■ Task directions
Search the data for the string "else" and gather each line it is in.

■ Data
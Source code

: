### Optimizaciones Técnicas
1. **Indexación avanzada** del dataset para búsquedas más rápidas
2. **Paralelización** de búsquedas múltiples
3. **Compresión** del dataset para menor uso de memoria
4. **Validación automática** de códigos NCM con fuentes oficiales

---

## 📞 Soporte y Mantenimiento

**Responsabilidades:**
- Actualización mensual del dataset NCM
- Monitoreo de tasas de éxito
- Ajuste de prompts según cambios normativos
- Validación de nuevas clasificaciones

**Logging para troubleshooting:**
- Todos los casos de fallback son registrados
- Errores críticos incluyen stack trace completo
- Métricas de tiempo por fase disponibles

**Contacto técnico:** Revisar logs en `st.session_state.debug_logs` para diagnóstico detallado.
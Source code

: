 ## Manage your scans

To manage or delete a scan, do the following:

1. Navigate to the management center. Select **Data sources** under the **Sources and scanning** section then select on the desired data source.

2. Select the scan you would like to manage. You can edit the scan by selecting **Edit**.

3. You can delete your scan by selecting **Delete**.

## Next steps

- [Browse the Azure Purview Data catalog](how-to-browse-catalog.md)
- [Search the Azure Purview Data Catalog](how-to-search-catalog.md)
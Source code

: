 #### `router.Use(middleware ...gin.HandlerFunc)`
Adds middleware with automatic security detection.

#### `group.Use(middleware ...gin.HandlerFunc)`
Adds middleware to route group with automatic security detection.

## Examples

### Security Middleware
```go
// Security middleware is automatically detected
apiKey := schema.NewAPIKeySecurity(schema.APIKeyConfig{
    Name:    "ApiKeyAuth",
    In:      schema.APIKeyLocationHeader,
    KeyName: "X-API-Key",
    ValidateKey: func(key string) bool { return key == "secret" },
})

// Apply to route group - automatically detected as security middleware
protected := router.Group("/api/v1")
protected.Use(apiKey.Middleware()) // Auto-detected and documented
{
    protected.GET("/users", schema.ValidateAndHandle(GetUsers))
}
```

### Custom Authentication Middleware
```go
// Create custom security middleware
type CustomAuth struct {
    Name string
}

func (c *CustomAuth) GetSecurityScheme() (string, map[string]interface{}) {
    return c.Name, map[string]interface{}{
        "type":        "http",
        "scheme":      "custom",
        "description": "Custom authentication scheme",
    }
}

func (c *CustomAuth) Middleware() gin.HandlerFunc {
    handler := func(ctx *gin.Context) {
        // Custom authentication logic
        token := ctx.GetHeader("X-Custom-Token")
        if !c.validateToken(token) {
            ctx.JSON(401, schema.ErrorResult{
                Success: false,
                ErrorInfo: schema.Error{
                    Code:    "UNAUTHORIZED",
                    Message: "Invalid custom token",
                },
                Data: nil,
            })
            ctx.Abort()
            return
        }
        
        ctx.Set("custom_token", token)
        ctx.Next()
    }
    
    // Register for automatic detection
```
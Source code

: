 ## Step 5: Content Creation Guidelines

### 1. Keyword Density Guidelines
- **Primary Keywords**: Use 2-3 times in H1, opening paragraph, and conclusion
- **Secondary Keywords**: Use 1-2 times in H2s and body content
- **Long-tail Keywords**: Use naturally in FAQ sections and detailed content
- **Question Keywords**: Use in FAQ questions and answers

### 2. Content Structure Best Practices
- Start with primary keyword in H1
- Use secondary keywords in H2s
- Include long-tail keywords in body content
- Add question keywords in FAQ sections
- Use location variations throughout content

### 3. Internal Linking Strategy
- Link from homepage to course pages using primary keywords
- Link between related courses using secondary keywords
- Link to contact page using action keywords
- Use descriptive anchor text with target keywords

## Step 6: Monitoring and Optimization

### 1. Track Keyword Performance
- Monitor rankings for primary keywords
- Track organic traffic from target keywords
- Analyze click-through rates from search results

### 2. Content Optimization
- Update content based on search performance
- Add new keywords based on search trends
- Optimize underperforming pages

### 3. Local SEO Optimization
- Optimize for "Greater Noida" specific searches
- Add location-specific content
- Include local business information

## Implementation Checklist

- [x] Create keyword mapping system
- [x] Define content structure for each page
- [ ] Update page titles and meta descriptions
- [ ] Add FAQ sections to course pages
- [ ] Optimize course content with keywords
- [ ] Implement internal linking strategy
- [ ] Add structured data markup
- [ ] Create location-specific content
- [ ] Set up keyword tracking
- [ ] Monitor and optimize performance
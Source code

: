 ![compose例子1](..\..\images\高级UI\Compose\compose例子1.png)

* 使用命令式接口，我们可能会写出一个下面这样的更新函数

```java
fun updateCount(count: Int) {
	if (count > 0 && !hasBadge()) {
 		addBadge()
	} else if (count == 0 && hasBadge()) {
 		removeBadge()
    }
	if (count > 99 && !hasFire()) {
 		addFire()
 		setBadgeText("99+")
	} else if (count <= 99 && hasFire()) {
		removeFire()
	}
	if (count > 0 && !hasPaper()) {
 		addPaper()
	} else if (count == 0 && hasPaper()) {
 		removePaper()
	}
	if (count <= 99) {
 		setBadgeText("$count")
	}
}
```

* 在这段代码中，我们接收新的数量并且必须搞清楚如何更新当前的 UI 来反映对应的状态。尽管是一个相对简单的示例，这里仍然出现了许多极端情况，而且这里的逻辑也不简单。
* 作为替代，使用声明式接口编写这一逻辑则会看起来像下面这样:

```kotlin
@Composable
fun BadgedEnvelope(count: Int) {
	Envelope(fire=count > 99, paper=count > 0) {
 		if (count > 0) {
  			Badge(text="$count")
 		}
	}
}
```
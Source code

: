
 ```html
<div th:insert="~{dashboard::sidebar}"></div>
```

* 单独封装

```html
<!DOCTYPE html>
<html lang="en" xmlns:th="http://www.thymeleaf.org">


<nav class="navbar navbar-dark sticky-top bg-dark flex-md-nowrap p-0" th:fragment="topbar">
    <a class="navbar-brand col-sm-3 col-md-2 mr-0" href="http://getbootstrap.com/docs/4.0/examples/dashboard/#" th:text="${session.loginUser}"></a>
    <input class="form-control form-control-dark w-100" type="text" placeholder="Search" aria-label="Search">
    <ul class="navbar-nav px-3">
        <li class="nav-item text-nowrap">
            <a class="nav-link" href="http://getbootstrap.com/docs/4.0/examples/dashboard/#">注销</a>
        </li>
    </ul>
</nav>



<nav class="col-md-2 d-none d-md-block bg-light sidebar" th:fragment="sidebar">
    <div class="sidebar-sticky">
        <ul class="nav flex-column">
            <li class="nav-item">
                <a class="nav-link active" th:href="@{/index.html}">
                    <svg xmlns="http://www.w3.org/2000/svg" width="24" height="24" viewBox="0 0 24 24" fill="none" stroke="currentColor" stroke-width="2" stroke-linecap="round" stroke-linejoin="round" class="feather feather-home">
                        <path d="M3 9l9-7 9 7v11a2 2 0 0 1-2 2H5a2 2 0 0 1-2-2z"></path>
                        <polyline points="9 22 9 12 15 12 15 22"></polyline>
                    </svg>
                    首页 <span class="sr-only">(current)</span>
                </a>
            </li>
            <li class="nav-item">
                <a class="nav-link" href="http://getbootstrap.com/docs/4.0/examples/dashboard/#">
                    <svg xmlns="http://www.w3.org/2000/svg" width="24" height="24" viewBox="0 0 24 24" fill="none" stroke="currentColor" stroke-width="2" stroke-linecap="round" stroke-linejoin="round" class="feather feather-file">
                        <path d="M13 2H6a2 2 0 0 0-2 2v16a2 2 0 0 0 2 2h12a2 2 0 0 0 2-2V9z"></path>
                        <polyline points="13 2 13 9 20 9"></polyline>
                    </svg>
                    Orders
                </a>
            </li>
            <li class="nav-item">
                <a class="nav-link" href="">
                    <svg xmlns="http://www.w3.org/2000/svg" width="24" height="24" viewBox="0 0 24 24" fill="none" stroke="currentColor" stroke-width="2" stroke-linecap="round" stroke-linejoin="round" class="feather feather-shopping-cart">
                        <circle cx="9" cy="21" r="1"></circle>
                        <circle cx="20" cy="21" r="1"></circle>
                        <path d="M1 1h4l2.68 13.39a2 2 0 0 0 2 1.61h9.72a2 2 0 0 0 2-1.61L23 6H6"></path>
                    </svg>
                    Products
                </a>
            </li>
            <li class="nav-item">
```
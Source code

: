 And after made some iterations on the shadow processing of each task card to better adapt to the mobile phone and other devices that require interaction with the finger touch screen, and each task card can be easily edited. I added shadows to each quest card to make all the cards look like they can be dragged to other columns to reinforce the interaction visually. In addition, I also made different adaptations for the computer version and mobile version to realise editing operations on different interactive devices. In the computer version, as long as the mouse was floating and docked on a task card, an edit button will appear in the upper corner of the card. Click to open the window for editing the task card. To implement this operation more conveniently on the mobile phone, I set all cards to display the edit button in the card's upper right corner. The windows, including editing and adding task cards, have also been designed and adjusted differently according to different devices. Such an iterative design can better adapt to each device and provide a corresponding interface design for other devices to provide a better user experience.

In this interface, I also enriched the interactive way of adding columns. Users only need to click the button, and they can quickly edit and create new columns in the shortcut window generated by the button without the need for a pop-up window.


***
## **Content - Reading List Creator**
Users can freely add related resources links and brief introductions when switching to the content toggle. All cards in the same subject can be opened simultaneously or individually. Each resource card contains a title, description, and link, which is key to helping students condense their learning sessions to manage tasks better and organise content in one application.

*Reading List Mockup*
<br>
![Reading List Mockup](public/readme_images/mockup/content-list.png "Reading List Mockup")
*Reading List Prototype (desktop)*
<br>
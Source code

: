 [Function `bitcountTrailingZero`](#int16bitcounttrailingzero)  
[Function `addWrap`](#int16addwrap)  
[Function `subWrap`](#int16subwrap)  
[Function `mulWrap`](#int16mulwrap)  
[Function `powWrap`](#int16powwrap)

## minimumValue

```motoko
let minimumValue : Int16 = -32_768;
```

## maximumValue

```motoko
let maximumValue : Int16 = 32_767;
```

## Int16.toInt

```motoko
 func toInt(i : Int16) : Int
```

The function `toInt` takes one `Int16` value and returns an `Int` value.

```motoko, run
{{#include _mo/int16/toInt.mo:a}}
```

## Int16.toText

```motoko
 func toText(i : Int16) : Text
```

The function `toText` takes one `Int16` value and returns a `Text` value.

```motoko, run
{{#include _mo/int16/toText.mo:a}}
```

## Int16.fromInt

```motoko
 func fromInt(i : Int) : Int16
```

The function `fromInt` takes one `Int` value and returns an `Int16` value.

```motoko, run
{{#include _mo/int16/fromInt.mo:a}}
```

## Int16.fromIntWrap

■ Response for this exercise
	} else if (count == 0 && hasBadge()) {
	} else if (count <= 99 && hasFire()) {
	} else if (count == 0 && hasPaper()) {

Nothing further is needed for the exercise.